_Task prompt_
Scan the listing below for the word "bool" and copy every line where it occurs.

========================================

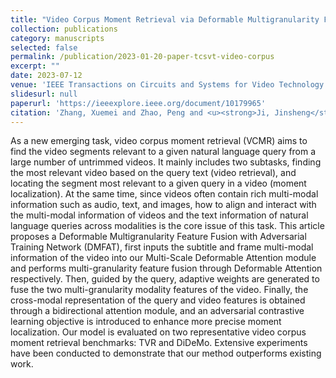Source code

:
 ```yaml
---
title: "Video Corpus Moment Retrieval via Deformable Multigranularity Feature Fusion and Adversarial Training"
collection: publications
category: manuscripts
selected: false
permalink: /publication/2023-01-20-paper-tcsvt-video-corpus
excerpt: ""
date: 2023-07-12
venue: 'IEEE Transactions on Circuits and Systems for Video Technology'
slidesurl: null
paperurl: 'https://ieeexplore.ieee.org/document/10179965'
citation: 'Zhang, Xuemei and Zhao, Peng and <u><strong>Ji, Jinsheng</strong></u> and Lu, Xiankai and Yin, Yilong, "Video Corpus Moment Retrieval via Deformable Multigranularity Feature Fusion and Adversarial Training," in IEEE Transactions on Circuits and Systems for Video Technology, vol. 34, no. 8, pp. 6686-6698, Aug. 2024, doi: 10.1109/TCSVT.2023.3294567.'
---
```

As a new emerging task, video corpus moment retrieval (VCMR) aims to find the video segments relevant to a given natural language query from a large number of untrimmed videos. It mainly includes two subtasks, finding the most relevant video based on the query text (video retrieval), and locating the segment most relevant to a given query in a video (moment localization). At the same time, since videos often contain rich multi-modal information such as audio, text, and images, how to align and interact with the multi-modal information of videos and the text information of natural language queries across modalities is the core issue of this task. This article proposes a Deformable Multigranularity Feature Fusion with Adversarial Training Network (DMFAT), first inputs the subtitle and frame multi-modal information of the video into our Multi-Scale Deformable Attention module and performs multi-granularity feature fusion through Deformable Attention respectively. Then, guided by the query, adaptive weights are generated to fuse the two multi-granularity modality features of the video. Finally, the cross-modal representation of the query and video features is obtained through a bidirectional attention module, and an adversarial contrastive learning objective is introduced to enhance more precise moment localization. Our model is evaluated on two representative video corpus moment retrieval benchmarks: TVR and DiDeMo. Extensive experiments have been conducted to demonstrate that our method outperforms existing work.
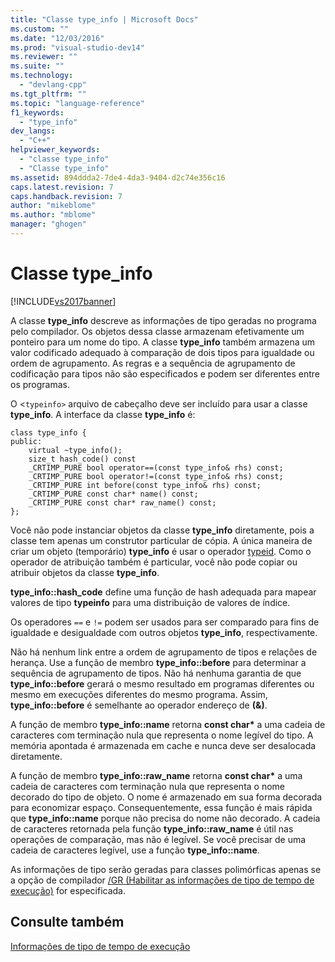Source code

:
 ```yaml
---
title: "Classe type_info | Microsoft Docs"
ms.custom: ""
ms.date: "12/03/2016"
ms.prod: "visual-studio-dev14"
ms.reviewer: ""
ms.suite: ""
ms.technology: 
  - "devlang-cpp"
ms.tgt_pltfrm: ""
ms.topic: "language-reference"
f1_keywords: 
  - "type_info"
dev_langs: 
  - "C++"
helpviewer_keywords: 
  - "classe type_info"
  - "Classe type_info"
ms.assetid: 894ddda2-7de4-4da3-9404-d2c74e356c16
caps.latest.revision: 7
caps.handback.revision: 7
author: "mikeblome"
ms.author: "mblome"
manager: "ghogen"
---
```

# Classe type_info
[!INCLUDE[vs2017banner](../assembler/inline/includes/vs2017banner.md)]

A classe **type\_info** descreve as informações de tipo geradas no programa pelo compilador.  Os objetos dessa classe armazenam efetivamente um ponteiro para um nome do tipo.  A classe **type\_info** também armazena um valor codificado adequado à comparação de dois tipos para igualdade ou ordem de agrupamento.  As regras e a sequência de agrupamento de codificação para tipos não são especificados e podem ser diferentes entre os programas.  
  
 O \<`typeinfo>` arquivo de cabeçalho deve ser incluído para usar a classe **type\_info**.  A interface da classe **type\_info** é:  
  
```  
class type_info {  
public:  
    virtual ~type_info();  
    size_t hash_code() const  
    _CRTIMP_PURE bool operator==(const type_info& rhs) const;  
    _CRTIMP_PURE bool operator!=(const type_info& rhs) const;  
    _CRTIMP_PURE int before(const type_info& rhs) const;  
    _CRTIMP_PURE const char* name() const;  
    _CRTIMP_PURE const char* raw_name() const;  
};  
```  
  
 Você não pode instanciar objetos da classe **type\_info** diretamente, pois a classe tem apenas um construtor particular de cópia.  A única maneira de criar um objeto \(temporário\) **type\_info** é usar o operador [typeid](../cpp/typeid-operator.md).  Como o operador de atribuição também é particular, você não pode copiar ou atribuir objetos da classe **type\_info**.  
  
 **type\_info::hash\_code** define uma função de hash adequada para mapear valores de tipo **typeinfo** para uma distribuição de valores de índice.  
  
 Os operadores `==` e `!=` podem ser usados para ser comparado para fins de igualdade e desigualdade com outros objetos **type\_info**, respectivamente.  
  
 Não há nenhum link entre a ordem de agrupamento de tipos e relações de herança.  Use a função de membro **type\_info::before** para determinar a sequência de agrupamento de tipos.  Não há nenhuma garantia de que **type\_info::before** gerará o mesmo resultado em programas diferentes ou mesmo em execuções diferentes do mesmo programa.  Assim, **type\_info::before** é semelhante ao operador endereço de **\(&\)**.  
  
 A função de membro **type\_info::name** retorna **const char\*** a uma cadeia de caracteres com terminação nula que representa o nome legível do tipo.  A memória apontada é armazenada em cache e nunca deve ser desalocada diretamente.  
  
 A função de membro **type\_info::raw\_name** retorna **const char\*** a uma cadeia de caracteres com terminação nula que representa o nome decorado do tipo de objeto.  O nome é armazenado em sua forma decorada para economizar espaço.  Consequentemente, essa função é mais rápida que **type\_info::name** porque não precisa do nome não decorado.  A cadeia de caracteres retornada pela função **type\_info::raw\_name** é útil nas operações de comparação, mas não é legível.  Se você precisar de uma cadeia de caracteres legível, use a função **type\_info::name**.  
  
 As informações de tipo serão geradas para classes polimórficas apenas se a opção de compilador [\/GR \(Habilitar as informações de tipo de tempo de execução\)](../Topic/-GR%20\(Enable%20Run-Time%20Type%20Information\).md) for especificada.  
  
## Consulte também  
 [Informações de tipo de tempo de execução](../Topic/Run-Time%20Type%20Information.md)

========================================

_Exercise response_
    _CRTIMP_PURE bool operator==(const type_info& rhs) const;  
    _CRTIMP_PURE bool operator!=(const type_info& rhs) const;  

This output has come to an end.